At this point you might be saying to yourself, “Wait a minute, what do you mean it doesn’t scale?! We can take our application code, place it on other machines, and throw them behind a load balancer. Or, if there’s contention on the database, we could institute a master/slave replication strategy or add some shared caching.” Yes, well, certainly you could — but that’s not exactly what I mean.
The term ‘scale’ has a larger definition than just the capability to handle additional users or process requests more frequently; it also refers to the capability of your team to operate efficiently on the code as it grows to meet user demand. The ability to add new features, fix bugs, or resolve technical debt becomes ever more difficult as the complexity of the code base increases — and will not scale at all if your code remains as one codebase. Hiring more developers or increasing your team size will not increase development time (cough Mythical Man Month cough), and in fact there may be a point where bringing someone new on to the team is a net negative on productivity. Developers will be stepping on each other’s toes, and more experienced folks will be teaching, answering questions, or explaining the codebase to less experienced devs.
This situation is not just limited to greenfield projects; what about the inevitable major refactoring of a portion of the application, let alone the whole thing? You’ll need to run several teams in parallel. One will will be working on the refactoring while a second team continues on with maintenance and developing new features on the established code base. Team one will need to continually keep their code up to date with the team two’s efforts to ensure nothing breaks. And thus the knot persists.
This scenario is, frankly, a nightmare. So how can this situation be avoided?
One solution is Service Oriented Architecture (SOA). The basic idea is to convert your application into a set of services which communicate with each other via a common language. These communications are usually done via a synchronous call, typically via HTTP, sending either XML or JSON data. Each service node is responsible for a certain set of actions and maintaining a subset of data. When an individual service needs data from, or needs to push data to be processed by another service, it communicates the need to the target via this common language (i.e. no direct method calls).

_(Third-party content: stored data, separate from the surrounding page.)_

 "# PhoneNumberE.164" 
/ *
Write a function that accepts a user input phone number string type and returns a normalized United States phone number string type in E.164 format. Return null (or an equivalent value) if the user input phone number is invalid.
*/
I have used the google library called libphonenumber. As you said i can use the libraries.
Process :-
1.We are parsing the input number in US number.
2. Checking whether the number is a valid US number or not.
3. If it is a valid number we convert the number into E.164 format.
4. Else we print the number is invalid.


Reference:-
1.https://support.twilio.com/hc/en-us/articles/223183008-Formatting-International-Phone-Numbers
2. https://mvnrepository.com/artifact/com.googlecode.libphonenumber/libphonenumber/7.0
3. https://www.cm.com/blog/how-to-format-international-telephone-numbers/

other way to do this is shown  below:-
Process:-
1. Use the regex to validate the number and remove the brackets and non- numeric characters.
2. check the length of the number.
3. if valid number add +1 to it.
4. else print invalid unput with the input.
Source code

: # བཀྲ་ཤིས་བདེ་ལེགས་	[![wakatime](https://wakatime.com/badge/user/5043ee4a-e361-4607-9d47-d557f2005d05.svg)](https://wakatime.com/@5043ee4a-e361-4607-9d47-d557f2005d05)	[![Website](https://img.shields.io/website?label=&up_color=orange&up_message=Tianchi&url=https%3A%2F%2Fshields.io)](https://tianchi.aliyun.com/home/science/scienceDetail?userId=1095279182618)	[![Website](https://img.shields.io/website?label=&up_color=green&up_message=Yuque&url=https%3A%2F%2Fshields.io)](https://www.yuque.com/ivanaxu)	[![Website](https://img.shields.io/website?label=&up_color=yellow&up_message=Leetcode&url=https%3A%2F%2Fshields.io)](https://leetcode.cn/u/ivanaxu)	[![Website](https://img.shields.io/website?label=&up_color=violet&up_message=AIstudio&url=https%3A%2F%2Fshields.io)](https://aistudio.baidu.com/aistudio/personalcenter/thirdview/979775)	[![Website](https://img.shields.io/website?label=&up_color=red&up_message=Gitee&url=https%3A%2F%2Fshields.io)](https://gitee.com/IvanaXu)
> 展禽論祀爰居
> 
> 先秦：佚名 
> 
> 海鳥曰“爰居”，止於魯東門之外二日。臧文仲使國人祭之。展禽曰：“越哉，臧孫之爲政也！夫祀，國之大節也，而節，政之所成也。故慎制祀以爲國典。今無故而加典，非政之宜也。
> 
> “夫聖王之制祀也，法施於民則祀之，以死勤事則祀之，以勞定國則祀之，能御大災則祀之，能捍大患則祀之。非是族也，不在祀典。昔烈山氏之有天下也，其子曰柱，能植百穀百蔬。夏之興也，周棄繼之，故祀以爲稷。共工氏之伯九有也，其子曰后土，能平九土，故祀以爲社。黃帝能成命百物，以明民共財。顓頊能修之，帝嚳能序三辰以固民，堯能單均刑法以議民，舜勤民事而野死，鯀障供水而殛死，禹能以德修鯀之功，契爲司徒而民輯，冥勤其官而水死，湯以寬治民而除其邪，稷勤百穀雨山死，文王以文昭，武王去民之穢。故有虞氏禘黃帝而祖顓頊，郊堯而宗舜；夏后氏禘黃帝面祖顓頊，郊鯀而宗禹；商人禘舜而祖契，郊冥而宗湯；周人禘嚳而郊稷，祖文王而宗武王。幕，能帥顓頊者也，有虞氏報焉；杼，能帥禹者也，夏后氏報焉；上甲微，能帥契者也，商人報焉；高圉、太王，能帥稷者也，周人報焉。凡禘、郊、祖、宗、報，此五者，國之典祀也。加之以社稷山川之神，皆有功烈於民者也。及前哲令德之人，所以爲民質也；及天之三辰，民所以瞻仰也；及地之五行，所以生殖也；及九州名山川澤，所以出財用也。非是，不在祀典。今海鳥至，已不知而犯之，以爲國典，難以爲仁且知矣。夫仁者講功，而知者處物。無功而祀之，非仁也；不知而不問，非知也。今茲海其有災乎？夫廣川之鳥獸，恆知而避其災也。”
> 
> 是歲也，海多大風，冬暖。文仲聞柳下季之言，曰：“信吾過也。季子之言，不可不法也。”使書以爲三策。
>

If we were to apply SOA to our previous e-commerce example, we may end up with a diagram that looks like this:
The diagram shows each of the features from the original design, but broken up such that each feature is now a distinct service, with its own data source and communication endpoint. We can see that the main interaction point for the client is through the product browsing feature, which ends up as the interface for sending and requesting data from the other services.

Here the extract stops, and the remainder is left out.